国土交通省天竜川上流河川事務所は27日、阿南町東條開窪地区で実施する地すべり対策事業の着工式を、同町民会館で開いた。2038年度までを事業期間とし、同地区と天龍村平岡、中井侍の3地区で行う事業の一環。開窪地区では地すべりの要因となる地下水を取り除くため、直径3・5メートル、深さ10~60メートルの集水井(せい)14基の設置などを行う。
建物や宅地など地すべりの直接的な被害に加え、天竜川への土砂流入に伴う河道閉塞による上流域の水没や決壊で、下流域で氾濫が発生するリスクを低減させるために実施する。
開窪地区では07年に、地表から浅い箇所で地すべりが発生して県が対策を実施。その後の国の調査でさらに深い箇所に地すべりが起こりやすい地質があることが判明した。18年度に国直轄事業として対策工事を行うことが決まった。
本年度は集水井4基の設置などを計画し、工事は9月にスタート。これまでに3基の掘削が完了している。式典後には現地視察を行い、工事の進ちょく状況を確認した。
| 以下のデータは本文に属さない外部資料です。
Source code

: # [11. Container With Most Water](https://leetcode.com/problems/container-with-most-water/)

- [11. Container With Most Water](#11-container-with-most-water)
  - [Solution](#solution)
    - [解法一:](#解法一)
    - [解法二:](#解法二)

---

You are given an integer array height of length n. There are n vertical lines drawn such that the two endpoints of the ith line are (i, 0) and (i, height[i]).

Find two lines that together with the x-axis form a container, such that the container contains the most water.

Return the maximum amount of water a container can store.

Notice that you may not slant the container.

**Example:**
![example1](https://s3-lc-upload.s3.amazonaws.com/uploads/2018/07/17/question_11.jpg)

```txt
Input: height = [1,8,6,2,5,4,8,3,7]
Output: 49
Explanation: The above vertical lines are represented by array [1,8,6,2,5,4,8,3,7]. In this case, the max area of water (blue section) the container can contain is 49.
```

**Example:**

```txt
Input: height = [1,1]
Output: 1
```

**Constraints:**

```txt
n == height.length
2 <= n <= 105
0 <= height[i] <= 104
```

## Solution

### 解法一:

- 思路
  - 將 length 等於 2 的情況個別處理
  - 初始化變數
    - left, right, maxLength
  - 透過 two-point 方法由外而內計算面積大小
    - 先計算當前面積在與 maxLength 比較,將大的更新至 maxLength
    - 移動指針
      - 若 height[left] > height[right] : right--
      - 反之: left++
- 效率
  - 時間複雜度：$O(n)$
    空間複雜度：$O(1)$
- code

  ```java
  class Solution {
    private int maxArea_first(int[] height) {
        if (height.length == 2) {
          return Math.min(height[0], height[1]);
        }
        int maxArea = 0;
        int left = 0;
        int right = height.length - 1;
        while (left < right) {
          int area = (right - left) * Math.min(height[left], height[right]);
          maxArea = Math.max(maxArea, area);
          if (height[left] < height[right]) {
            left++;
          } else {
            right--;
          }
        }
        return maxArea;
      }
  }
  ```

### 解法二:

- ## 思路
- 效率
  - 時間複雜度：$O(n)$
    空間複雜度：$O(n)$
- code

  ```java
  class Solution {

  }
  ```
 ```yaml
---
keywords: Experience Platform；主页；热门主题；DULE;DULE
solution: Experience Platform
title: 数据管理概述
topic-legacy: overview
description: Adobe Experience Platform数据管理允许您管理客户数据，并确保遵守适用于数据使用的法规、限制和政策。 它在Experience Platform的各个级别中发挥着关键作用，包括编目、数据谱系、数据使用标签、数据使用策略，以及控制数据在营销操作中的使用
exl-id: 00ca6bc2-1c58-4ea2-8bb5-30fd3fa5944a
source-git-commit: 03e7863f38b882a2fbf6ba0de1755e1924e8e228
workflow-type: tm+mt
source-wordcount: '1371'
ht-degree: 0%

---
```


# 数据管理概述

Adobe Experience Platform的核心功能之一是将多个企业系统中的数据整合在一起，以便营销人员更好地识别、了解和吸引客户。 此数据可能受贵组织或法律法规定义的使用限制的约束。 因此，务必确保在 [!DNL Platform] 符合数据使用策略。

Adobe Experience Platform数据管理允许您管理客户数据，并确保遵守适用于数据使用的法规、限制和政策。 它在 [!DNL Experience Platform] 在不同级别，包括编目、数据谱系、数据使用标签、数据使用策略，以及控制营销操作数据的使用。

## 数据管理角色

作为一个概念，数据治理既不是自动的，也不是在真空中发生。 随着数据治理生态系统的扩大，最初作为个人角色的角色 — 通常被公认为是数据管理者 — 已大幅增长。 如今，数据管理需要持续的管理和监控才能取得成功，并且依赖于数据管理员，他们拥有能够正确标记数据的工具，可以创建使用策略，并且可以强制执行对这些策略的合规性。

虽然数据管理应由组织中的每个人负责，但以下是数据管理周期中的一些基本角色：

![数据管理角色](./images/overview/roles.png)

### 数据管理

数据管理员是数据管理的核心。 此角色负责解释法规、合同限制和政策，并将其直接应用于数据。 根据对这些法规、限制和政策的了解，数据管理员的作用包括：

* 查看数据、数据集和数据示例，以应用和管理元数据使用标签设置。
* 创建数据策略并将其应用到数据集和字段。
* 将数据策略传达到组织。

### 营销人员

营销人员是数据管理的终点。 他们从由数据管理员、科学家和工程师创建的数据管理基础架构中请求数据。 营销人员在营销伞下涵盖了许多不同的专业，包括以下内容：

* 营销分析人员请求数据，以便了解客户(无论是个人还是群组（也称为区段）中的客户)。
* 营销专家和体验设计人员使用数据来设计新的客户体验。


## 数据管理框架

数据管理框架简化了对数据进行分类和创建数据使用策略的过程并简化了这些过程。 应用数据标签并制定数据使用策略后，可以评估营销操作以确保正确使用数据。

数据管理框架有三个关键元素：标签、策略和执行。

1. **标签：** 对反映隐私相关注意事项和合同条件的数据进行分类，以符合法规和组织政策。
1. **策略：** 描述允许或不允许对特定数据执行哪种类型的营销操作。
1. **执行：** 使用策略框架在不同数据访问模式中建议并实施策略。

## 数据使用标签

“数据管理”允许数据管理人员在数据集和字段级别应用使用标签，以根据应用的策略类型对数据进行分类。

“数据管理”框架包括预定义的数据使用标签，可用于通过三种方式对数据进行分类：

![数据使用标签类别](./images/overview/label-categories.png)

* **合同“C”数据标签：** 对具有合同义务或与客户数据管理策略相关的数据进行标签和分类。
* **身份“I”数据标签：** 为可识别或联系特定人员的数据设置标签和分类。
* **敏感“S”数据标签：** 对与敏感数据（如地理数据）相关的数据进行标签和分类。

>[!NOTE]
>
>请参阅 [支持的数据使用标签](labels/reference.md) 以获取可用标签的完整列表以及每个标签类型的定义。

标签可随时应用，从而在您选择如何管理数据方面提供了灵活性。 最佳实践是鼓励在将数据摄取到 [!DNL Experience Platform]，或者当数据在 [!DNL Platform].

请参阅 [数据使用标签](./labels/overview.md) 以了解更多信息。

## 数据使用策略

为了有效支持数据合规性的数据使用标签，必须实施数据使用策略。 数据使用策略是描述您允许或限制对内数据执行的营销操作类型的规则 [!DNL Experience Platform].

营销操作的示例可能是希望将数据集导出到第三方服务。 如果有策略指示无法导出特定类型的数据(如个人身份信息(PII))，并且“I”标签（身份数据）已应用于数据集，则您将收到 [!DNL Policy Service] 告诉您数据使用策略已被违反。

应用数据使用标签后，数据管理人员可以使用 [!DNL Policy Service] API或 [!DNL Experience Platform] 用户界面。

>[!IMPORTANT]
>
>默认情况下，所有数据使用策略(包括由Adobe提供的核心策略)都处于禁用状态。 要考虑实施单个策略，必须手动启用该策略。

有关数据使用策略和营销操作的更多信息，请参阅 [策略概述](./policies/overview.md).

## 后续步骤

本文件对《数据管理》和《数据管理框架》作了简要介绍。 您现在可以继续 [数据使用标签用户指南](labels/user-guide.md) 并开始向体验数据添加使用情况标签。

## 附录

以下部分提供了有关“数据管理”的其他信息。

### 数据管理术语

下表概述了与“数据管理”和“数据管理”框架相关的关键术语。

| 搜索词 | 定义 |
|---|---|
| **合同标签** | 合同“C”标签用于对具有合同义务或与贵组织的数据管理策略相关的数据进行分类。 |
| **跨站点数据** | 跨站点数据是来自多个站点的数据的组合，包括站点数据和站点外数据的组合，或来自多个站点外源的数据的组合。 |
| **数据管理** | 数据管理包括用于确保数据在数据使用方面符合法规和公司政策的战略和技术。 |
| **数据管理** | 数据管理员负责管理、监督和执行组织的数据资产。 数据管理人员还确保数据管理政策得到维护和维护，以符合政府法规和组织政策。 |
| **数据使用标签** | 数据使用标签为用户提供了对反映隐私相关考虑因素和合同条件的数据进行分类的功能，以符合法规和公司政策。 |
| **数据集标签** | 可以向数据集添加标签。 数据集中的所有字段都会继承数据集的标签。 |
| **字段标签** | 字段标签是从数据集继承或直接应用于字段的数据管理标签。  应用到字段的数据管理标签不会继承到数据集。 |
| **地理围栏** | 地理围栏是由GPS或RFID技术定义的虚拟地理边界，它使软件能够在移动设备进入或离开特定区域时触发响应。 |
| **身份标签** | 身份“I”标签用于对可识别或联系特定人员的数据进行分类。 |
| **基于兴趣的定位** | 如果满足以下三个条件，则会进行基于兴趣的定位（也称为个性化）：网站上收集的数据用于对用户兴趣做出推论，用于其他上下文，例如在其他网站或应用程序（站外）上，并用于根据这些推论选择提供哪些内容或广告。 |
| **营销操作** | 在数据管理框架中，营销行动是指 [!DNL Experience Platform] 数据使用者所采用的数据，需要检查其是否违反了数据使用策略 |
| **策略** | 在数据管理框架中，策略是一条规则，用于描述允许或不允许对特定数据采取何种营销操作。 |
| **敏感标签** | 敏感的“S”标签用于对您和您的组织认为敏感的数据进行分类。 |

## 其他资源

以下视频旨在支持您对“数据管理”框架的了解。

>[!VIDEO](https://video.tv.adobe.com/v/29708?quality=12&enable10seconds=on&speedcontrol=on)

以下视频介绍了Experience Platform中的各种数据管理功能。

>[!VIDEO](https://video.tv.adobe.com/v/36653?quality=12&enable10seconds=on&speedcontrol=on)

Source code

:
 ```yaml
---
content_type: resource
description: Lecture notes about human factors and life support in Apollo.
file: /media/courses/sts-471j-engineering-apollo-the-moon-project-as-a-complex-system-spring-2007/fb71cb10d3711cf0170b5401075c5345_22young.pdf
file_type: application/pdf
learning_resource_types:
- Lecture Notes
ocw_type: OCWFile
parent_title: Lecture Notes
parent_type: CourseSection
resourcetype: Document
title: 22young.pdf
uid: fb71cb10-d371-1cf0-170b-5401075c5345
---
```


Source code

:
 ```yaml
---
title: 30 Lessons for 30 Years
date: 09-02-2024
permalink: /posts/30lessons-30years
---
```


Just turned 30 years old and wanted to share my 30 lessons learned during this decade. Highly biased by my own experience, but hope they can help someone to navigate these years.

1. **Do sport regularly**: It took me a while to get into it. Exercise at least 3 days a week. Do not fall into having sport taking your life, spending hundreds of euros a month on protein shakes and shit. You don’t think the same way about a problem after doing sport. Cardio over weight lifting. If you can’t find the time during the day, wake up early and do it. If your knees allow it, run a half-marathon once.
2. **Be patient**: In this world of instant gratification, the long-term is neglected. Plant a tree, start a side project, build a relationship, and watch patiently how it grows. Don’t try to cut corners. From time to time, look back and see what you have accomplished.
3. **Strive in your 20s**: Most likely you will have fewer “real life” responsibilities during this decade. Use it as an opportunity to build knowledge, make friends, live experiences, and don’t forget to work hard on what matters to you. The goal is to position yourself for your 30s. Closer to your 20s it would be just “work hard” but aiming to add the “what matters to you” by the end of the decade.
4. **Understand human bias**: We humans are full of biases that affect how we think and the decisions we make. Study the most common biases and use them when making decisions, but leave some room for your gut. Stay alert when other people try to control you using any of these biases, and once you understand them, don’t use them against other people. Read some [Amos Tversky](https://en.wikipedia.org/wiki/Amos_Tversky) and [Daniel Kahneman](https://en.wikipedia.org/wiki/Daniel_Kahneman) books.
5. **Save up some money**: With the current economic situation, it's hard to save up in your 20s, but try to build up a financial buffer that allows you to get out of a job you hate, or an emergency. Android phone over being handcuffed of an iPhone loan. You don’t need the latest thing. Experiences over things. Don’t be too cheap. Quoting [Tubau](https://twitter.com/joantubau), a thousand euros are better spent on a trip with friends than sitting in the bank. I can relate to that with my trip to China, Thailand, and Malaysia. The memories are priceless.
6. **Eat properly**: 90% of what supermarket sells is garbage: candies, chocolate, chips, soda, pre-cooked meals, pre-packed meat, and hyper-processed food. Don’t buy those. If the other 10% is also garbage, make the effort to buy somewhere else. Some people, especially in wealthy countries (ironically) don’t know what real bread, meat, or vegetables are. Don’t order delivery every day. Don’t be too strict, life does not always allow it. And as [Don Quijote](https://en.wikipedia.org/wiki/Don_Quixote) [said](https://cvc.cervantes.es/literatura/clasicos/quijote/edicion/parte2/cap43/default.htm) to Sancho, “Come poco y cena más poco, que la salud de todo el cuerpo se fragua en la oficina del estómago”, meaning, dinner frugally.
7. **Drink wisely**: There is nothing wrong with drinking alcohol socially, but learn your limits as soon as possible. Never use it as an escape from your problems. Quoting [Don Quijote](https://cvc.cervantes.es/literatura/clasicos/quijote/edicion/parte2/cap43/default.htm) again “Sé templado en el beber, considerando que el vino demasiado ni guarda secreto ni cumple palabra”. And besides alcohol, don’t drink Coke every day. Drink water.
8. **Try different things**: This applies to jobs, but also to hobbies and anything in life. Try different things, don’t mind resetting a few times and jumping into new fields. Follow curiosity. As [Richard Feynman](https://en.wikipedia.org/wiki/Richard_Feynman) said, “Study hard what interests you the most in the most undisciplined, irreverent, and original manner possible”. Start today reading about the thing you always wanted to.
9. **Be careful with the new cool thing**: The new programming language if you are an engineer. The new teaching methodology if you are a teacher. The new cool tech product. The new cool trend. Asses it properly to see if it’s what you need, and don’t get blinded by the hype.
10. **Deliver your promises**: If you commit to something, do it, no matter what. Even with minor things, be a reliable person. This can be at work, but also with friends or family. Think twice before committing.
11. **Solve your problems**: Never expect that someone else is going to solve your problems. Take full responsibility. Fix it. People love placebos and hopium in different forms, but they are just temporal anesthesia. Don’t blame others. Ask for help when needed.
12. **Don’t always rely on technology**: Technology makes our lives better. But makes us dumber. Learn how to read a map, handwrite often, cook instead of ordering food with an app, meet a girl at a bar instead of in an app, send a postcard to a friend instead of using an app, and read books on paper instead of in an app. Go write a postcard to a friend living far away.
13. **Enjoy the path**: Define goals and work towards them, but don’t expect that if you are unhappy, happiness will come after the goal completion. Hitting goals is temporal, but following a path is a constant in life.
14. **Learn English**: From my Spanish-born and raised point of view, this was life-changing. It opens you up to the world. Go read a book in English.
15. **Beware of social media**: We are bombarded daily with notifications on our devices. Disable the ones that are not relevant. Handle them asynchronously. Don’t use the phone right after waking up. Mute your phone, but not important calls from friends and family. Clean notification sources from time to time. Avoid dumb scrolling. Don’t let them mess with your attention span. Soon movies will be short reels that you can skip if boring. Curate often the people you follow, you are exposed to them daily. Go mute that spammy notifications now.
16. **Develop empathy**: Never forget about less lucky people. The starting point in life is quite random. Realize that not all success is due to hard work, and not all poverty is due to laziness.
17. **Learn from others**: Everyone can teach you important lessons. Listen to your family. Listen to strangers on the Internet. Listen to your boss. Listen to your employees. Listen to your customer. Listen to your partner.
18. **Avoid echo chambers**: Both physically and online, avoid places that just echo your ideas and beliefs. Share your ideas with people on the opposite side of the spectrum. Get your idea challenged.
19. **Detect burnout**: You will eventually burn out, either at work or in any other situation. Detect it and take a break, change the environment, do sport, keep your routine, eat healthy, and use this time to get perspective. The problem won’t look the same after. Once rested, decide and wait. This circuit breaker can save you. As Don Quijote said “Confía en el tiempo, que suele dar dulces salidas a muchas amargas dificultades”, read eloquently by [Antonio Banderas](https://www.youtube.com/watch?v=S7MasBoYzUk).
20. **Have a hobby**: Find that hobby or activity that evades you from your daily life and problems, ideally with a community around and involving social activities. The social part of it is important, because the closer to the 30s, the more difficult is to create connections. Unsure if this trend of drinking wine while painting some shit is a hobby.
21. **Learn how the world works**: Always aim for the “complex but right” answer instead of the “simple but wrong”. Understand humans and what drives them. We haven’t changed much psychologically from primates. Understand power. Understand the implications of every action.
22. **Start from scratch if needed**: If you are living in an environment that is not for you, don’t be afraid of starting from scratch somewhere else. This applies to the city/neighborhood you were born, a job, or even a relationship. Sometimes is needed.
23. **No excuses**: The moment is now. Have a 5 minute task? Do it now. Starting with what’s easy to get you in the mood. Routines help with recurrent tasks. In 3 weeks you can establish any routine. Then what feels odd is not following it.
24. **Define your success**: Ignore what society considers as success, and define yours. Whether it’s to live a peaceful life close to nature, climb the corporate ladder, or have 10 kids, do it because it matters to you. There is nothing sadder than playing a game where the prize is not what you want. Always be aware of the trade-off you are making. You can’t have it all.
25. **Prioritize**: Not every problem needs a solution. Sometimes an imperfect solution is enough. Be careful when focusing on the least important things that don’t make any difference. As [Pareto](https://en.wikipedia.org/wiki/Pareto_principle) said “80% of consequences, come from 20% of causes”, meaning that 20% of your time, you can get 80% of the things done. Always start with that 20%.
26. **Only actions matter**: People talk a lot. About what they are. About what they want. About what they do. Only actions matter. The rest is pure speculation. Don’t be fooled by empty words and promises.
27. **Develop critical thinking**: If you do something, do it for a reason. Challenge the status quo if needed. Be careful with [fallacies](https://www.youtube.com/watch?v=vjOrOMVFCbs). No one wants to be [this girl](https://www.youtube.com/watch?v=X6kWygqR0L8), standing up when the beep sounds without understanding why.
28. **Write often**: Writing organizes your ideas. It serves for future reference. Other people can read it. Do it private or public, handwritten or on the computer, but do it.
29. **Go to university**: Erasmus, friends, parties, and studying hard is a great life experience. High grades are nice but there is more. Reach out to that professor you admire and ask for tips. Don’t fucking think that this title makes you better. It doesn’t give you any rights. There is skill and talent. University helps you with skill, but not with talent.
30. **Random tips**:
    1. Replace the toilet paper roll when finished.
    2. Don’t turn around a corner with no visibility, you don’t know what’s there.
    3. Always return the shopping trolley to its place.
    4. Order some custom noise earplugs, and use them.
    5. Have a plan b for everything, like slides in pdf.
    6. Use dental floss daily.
式典で勝野一成町長は「町内では、過去から多くの地すべりが発生し対策を施してきたが、町民の不安を払拭(ふっしょく)するには至っていない。国直轄による大規模な事業により、大地震やゲリラ豪雨などの災害に耐え得る地域になることを期待する」と話した。
天龍村平岡地区では今年3月末に着工式を行い、本年度から地下水を排除するための横ボーリング工などが行われている。中井侍地区では着工に向けた準備が進む。3地区合わせた総事業費は約195億円。